Il fallut qu'elle se levât pour regarder la travée obscure, vaguement éclairée, où dormait une humanité écrasée de peines et de fatigue.

La faculté de renouvellement qu'elle découvrait en elle, subitement, effrayait presque Angélique. On ne renie pas ainsi, totalement, son passé, on ne se décharge pas ainsi d'un coup d'épaule de ce qui vous a formé, marqué, de ses amours... et de ses haines. C'est monstrueux !...

Pourtant c'était ainsi. Pauvre, elle se sentait, par surcroît, privée même de son passé. Elle arrivait à ce point de sa vie où la seule richesse que l'on possède et qui ne puisse vous être enlevée, c'est vous-même.
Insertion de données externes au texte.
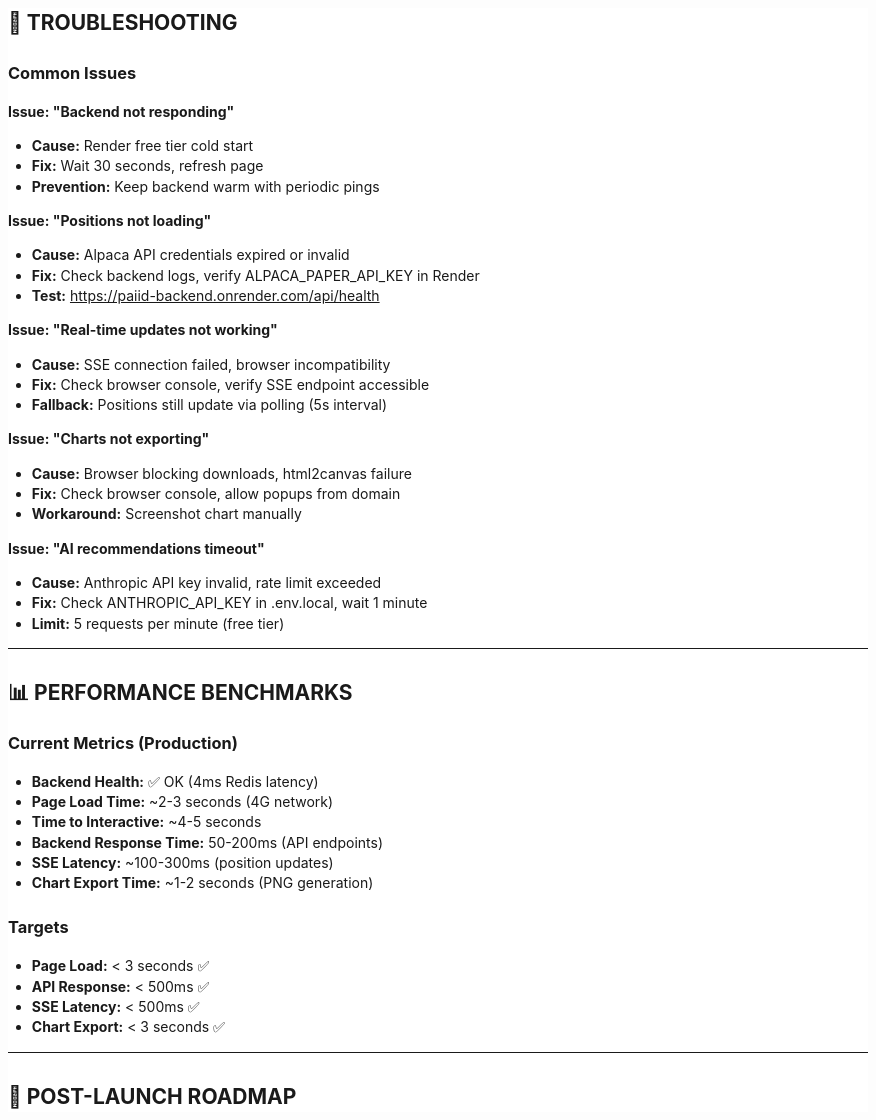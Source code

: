 
## 🔧 TROUBLESHOOTING

### Common Issues

**Issue: "Backend not responding"**
- **Cause:** Render free tier cold start
- **Fix:** Wait 30 seconds, refresh page
- **Prevention:** Keep backend warm with periodic pings

**Issue: "Positions not loading"**
- **Cause:** Alpaca API credentials expired or invalid
- **Fix:** Check backend logs, verify ALPACA_PAPER_API_KEY in Render
- **Test:** https://paiid-backend.onrender.com/api/health

**Issue: "Real-time updates not working"**
- **Cause:** SSE connection failed, browser incompatibility
- **Fix:** Check browser console, verify SSE endpoint accessible
- **Fallback:** Positions still update via polling (5s interval)

**Issue: "Charts not exporting"**
- **Cause:** Browser blocking downloads, html2canvas failure
- **Fix:** Check browser console, allow popups from domain
- **Workaround:** Screenshot chart manually

**Issue: "AI recommendations timeout"**
- **Cause:** Anthropic API key invalid, rate limit exceeded
- **Fix:** Check ANTHROPIC_API_KEY in .env.local, wait 1 minute
- **Limit:** 5 requests per minute (free tier)

---

## 📊 PERFORMANCE BENCHMARKS

### Current Metrics (Production)
- **Backend Health:** ✅ OK (4ms Redis latency)
- **Page Load Time:** ~2-3 seconds (4G network)
- **Time to Interactive:** ~4-5 seconds
- **Backend Response Time:** 50-200ms (API endpoints)
- **SSE Latency:** ~100-300ms (position updates)
- **Chart Export Time:** ~1-2 seconds (PNG generation)

### Targets
- **Page Load:** < 3 seconds ✅
- **API Response:** < 500ms ✅
- **SSE Latency:** < 500ms ✅
- **Chart Export:** < 3 seconds ✅

---

## 🎯 POST-LAUNCH ROADMAP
Les personnages divers qu'elle avait assumés et qui s étaient longuement combattus en elle – femme fidèle ou volage, ambitieuse ou généreuse, révoltée ou docile – avaient fini à son insu par faire la paix en elle.

« Comme si je n'avais vécu tout cela que pour le seul but de me retrouver un jour sur un navire inconnu, parmi des inconnus, voguant vers un but inconnu ! »
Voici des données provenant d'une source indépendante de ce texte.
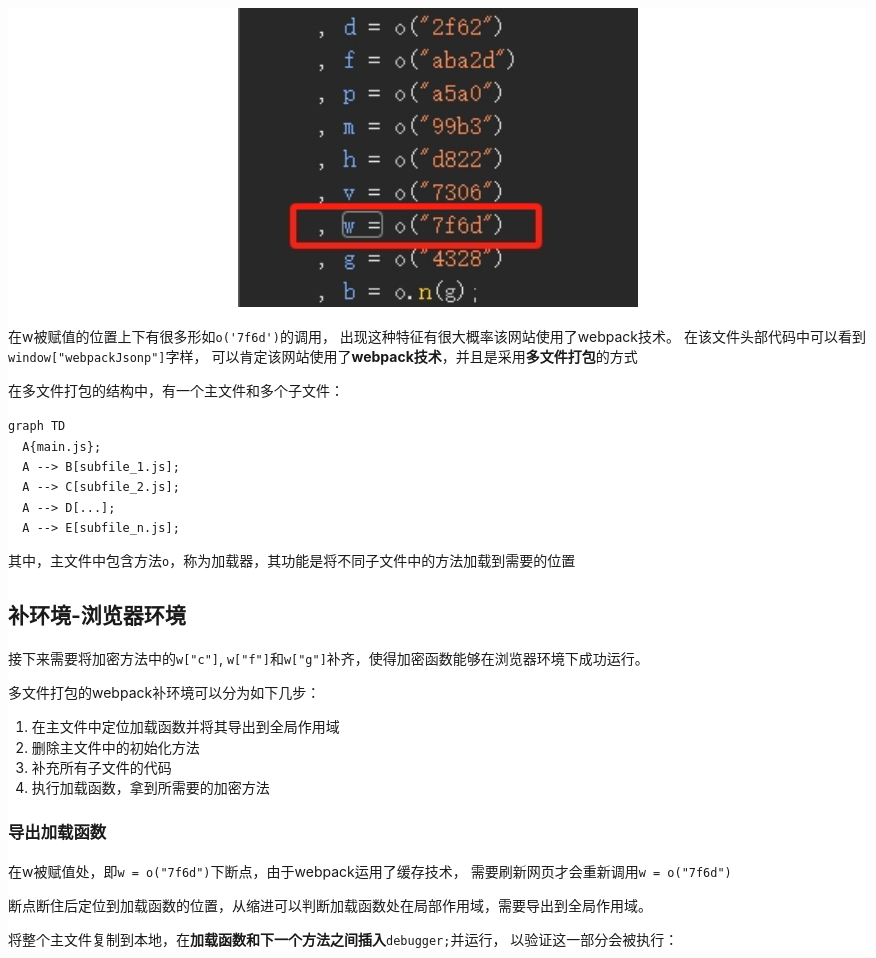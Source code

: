 <div style="text-align: center;">
<img src="/images/webpack1_4.png" width="400" >
</div>

在w被赋值的位置上下有很多形如`o('7f6d')`的调用，
出现这种特征有很大概率该网站使用了webpack技术。
在该文件头部代码中可以看到`window["webpackJsonp"]`字样，
可以肯定该网站使用了**webpack技术**，并且是采用**多文件打包**的方式

在多文件打包的结构中，有一个主文件和多个子文件：

``` mermaid
graph TD
  A{main.js};
  A --> B[subfile_1.js];
  A --> C[subfile_2.js];
  A --> D[...];
  A --> E[subfile_n.js];
```

其中，主文件中包含方法`o`，称为加载器，其功能是将不同子文件中的方法加载到需要的位置

## 补环境-浏览器环境
接下来需要将加密方法中的`w["c"]`, `w["f"]`和`w["g"]`补齐，使得加密函数能够在浏览器环境下成功运行。

多文件打包的webpack补环境可以分为如下几步：

1. 在主文件中定位加载函数并将其导出到全局作用域
2. 删除主文件中的初始化方法
3. 补充所有子文件的代码
4. 执行加载函数，拿到所需要的加密方法

### 导出加载函数
在w被赋值处，即`w = o("7f6d")`下断点，由于webpack运用了缓存技术，
需要刷新网页才会重新调用`w = o("7f6d")`

断点断住后定位到加载函数的位置，从缩进可以判断加载函数处在局部作用域，需要导出到全局作用域。

将整个主文件复制到本地，在**加载函数和下一个方法之间插入**`debugger;`并运行，
以验证这一部分会被执行：

<div style="text-align: center;">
Mais fallait-il oublier aussi Joffrey de Peyrac ? L'abandonner au passé ? Le regret lancinant de ce qu'aurait pu être leur amour à tous deux, la traversa comme un coup de poignard. L'auraient-ils détruit, au cours des années, comme tant de couples qu'elle avait rencontrés ? Ou bien auraient-ils su le vivre parmi les embûches de la vie ? Tâche difficile. « Je le connaissais peu... »

Pour la première fois, elle s'avouait que Joffrey de Peyrac, bien qu'elle fût sa femme, ne lui avait pas été entièrement accessible. Les courtes années de vie commune où, pour elle,

Angélique, la découverte de l'amour et de ses délices, auxquels s'entendait si bien à l'initier le grand seigneur toulousain, de douze ans son aîné, avait beaucoup plus compté que la recherche d'une entente plus profonde, ne lui avaient pas laissé le temps de mesurer ses forces morales, à elle, et chez Joffrey de Peyrac les bases réelles et immuables d'un caractère plein de fantaisie apparente, déconcertant aux yeux des autres et qui se voulait tel. Elle n'avait appris à se connaître elle-même que dans le combat féroce que lui avait imposé l'existence et qu'elle avait dû mener seule.